::: Source data

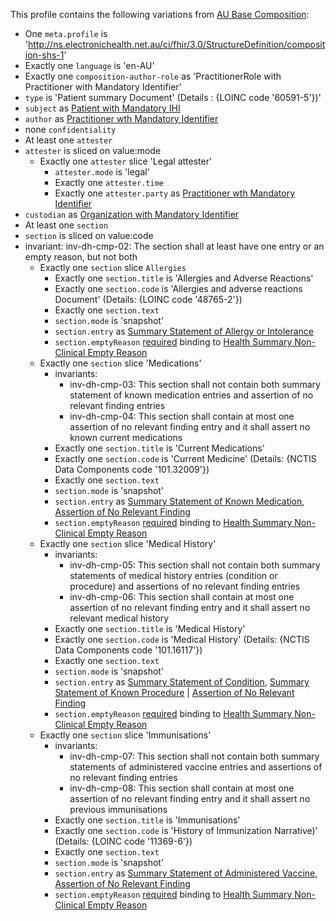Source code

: This profile contains the following variations from [AU Base Composition](http://build.fhir.org/ig/hl7au/au-fhir-base/StructureDefinition-au-composition.html):

* One `meta.profile` is 'http://ns.electronichealth.net.au/ci/fhir/3.0/StructureDefinition/composition-shs-1'
* Exactly one `language` is 'en-AU'
* Exactly one `composition-author-role` as 'PractitionerRole with Practitioner with Mandatory Identifier'
* `type` is 'Patient summary Document' (Details : {LOINC code '60591-5'})'
* `subject` as [Patient with Mandatory IHI](StructureDefinition-patient-ihi-1.html) 
* `author` as [Practitioner wth Mandatory Identifier](StructureDefinition-practitioner-ident-1.html)
* none `confidentiality`
* At least one `attester` 
* `attester` is sliced on value:mode
    * Exactly one `attester` slice 'Legal attester'
        *  `attester.mode` is 'legal'
        *  Exactly one `attester.time`
        *  Exactly one `attester.party` as [Practitioner wth Mandatory Identifier](StructureDefinition-practitioner-ident-1.html)
* `custodian` as [Organization with Mandatory Identifier](StructureDefinition-organization-ident-1)
* At least one `section`
* `section` is sliced on value:code
* invariant: inv-dh-cmp-02: The section shall at least have one entry or an empty reason, but not both
    * Exactly one `section` slice `Allergies`
        * Exactly one `section.title` is 'Allergies and Adverse Reactions'
        * Exactly one `section.code` is 'Allergies and adverse reactions Document' (Details: {LOINC code '48765-2'})
        * Exactly one `section.text`
        * `section.mode` is 'snapshot'
        * `section.entry` as [Summary Statement of Allergy or Intolerance](StructureDefinition-allergyintolerance-summary-1)
        * `section.emptyReason` [required](http://hl7.org/fhir/STU3/terminologies.html#required) binding to [Health Summary Non-Clinical Empty Reason](https://healthterminologies.gov.au/fhir/ValueSet/health-summary-non-clinical-empty-reason-1)
    * Exactly one `section` slice  'Medications'
        * invariants: 
            * inv-dh-cmp-03: This section shall not contain both summary statement of known medication entries and assertion of no relevant finding entries
            * inv-dh-cmp-04: This section shall contain at most one assertion of no relevant finding entry and it shall assert no known current medications    
        * Exactly one `section.title` is 'Current Medications'
        *  Exactly one `section.code` is 'Current Medicine' (Details: {NCTIS Data Components code '101.32009'})
        *  Exactly one `section.text`
        *  `section.mode` is 'snapshot'
        *  `section.entry` as [Summary Statement of Known Medication](StructureDefinition-medicationstatement-summary-1), [Assertion of No Relevant Finding](StructureDefinition-observation-norelevantfinding-1)
        *  `section.emptyReason` [required](http://hl7.org/fhir/STU3/terminologies.html#required) binding to [Health Summary Non-Clinical Empty Reason](https://healthterminologies.gov.au/fhir/ValueSet/health-summary-non-clinical-empty-reason-1)
    * Exactly one `section` slice  'Medical History'
        * invariants: 
            * inv-dh-cmp-05: This section shall not contain both summary statements of medical history entries (condition or procedure) and assertions of no relevant finding entries
            * inv-dh-cmp-06: This section shall contain at most one assertion of no relevant finding entry and it shall assert no relevant medical history  
        *  Exactly one `section.title` is 'Medical History'
        *  Exactly one `section.code` is 'Medical History' (Details: {NCTIS Data Components code '101.16117'})
        * Exactly one `section.text`
        *  `section.mode` is 'snapshot'
        * `section.entry` as [Summary Statement of Condition](StructureDefinition-condition-summary-1), [Summary Statement of Known Procedure](StructureDefinition-procedure-summary-1) | [Assertion of No Relevant Finding](StructureDefinition-observation-norelevantfinding-1)
        *  `section.emptyReason` [required](http://hl7.org/fhir/STU3/terminologies.html#required) binding to [Health Summary Non-Clinical Empty Reason](https://healthterminologies.gov.au/fhir/ValueSet/health-summary-non-clinical-empty-reason-1)
    * Exactly one `section` slice  'Immunisations'
        * invariants:
            * inv-dh-cmp-07: This section shall not contain both summary statements of administered vaccine entries and assertions of no relevant finding entries
            * inv-dh-cmp-08: This section shall contain at most one assertion of no relevant finding entry and it shall assert no previous immunisations
        *  Exactly one `section.title` is 'Immunisations'
        *  Exactly one `section.code` is 'History of Immunization Narrative)' (Details: {LOINC code '11369-6'})
        *  Exactly one `section.text`
        *  `section.mode` is 'snapshot'
        *  `section.entry` as [Summary Statement of Administered Vaccine](StructureDefinition-immunization-summary-administration-1), [Assertion of No Relevant Finding](StructureDefinition-observation-norelevantfinding-1)
        * `section.emptyReason` [required](http://hl7.org/fhir/STU3/terminologies.html#required) binding to [Health Summary Non-Clinical Empty Reason](https://healthterminologies.gov.au/fhir/ValueSet/health-summary-non-clinical-empty-reason-1)
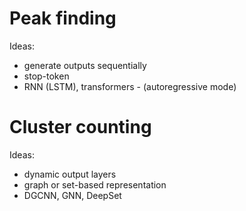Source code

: # Peak finding

Ideas:

- generate outputs sequentially
- stop-token
- RNN (LSTM), transformers - (autoregressive mode)

# Cluster counting

Ideas:

- dynamic output layers
- graph or set-based representation
- DGCNN, GNN, DeepSet
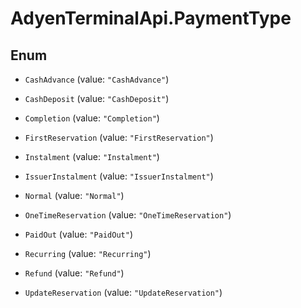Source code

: # AdyenTerminalApi.PaymentType

## Enum


* `CashAdvance` (value: `"CashAdvance"`)

* `CashDeposit` (value: `"CashDeposit"`)

* `Completion` (value: `"Completion"`)

* `FirstReservation` (value: `"FirstReservation"`)

* `Instalment` (value: `"Instalment"`)

* `IssuerInstalment` (value: `"IssuerInstalment"`)

* `Normal` (value: `"Normal"`)

* `OneTimeReservation` (value: `"OneTimeReservation"`)

* `PaidOut` (value: `"PaidOut"`)

* `Recurring` (value: `"Recurring"`)

* `Refund` (value: `"Refund"`)

* `UpdateReservation` (value: `"UpdateReservation"`)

::::::

Copy out all of the data word for word. Do not carry over any picture.

Source code

: This profile contains the following variations from [AU Base Composition](http://build.fhir.org/ig/hl7au/au-fhir-base/StructureDefinition-au-composition.html):

* One `meta.profile` is 'http://ns.electronichealth.net.au/ci/fhir/3.0/StructureDefinition/composition-shs-1'
* Exactly one `language` is 'en-AU'
* Exactly one `composition-author-role` as 'PractitionerRole with Practitioner with Mandatory Identifier'
* `type` is 'Patient summary Document' (Details : {LOINC code '60591-5'})'
* `subject` as [Patient with Mandatory IHI](StructureDefinition-patient-ihi-1.html) 
* `author` as [Practitioner wth Mandatory Identifier](StructureDefinition-practitioner-ident-1.html)
* none `confidentiality`
* At least one `attester` 
* `attester` is sliced on value:mode
    * Exactly one `attester` slice 'Legal attester'
        *  `attester.mode` is 'legal'
        *  Exactly one `attester.time`
        *  Exactly one `attester.party` as [Practitioner wth Mandatory Identifier](StructureDefinition-practitioner-ident-1.html)
* `custodian` as [Organization with Mandatory Identifier](StructureDefinition-organization-ident-1)
* At least one `section`
* `section` is sliced on value:code
* invariant: inv-dh-cmp-02: The section shall at least have one entry or an empty reason, but not both
    * Exactly one `section` slice `Allergies`
        * Exactly one `section.title` is 'Allergies and Adverse Reactions'
        * Exactly one `section.code` is 'Allergies and adverse reactions Document' (Details: {LOINC code '48765-2'})
        * Exactly one `section.text`
        * `section.mode` is 'snapshot'
        * `section.entry` as [Summary Statement of Allergy or Intolerance](StructureDefinition-allergyintolerance-summary-1)
        * `section.emptyReason` [required](http://hl7.org/fhir/STU3/terminologies.html#required) binding to [Health Summary Non-Clinical Empty Reason](https://healthterminologies.gov.au/fhir/ValueSet/health-summary-non-clinical-empty-reason-1)
    * Exactly one `section` slice  'Medications'
        * invariants: 
            * inv-dh-cmp-03: This section shall not contain both summary statement of known medication entries and assertion of no relevant finding entries
            * inv-dh-cmp-04: This section shall contain at most one assertion of no relevant finding entry and it shall assert no known current medications    
        * Exactly one `section.title` is 'Current Medications'
        *  Exactly one `section.code` is 'Current Medicine' (Details: {NCTIS Data Components code '101.32009'})
        *  Exactly one `section.text`
        *  `section.mode` is 'snapshot'
        *  `section.entry` as [Summary Statement of Known Medication](StructureDefinition-medicationstatement-summary-1), [Assertion of No Relevant Finding](StructureDefinition-observation-norelevantfinding-1)
        *  `section.emptyReason` [required](http://hl7.org/fhir/STU3/terminologies.html#required) binding to [Health Summary Non-Clinical Empty Reason](https://healthterminologies.gov.au/fhir/ValueSet/health-summary-non-clinical-empty-reason-1)
    * Exactly one `section` slice  'Medical History'
        * invariants: 
            * inv-dh-cmp-05: This section shall not contain both summary statements of medical history entries (condition or procedure) and assertions of no relevant finding entries
            * inv-dh-cmp-06: This section shall contain at most one assertion of no relevant finding entry and it shall assert no relevant medical history  
        *  Exactly one `section.title` is 'Medical History'
        *  Exactly one `section.code` is 'Medical History' (Details: {NCTIS Data Components code '101.16117'})
        * Exactly one `section.text`
        *  `section.mode` is 'snapshot'
        * `section.entry` as [Summary Statement of Condition](StructureDefinition-condition-summary-1), [Summary Statement of Known Procedure](StructureDefinition-procedure-summary-1) | [Assertion of No Relevant Finding](StructureDefinition-observation-norelevantfinding-1)
        *  `section.emptyReason` [required](http://hl7.org/fhir/STU3/terminologies.html#required) binding to [Health Summary Non-Clinical Empty Reason](https://healthterminologies.gov.au/fhir/ValueSet/health-summary-non-clinical-empty-reason-1)
    * Exactly one `section` slice  'Immunisations'
        * invariants:
            * inv-dh-cmp-07: This section shall not contain both summary statements of administered vaccine entries and assertions of no relevant finding entries
            * inv-dh-cmp-08: This section shall contain at most one assertion of no relevant finding entry and it shall assert no previous immunisations
        *  Exactly one `section.title` is 'Immunisations'
        *  Exactly one `section.code` is 'History of Immunization Narrative)' (Details: {LOINC code '11369-6'})
        *  Exactly one `section.text`
        *  `section.mode` is 'snapshot'
        *  `section.entry` as [Summary Statement of Administered Vaccine](StructureDefinition-immunization-summary-administration-1), [Assertion of No Relevant Finding](StructureDefinition-observation-norelevantfinding-1)
        * `section.emptyReason` [required](http://hl7.org/fhir/STU3/terminologies.html#required) binding to [Health Summary Non-Clinical Empty Reason](https://healthterminologies.gov.au/fhir/ValueSet/health-summary-non-clinical-empty-reason-1)
Source code

: # Peak finding

Ideas:

- generate outputs sequentially
- stop-token
- RNN (LSTM), transformers - (autoregressive mode)

# Cluster counting

Ideas:

- dynamic output layers
- graph or set-based representation
- DGCNN, GNN, DeepSet
Source code

: # AdyenTerminalApi.PaymentType

## Enum


* `CashAdvance` (value: `"CashAdvance"`)

* `CashDeposit` (value: `"CashDeposit"`)

* `Completion` (value: `"Completion"`)

* `FirstReservation` (value: `"FirstReservation"`)

* `Instalment` (value: `"Instalment"`)

* `IssuerInstalment` (value: `"IssuerInstalment"`)

* `Normal` (value: `"Normal"`)

* `OneTimeReservation` (value: `"OneTimeReservation"`)

* `PaidOut` (value: `"PaidOut"`)

* `Recurring` (value: `"Recurring"`)

* `Refund` (value: `"Refund"`)

* `UpdateReservation` (value: `"UpdateReservation"`)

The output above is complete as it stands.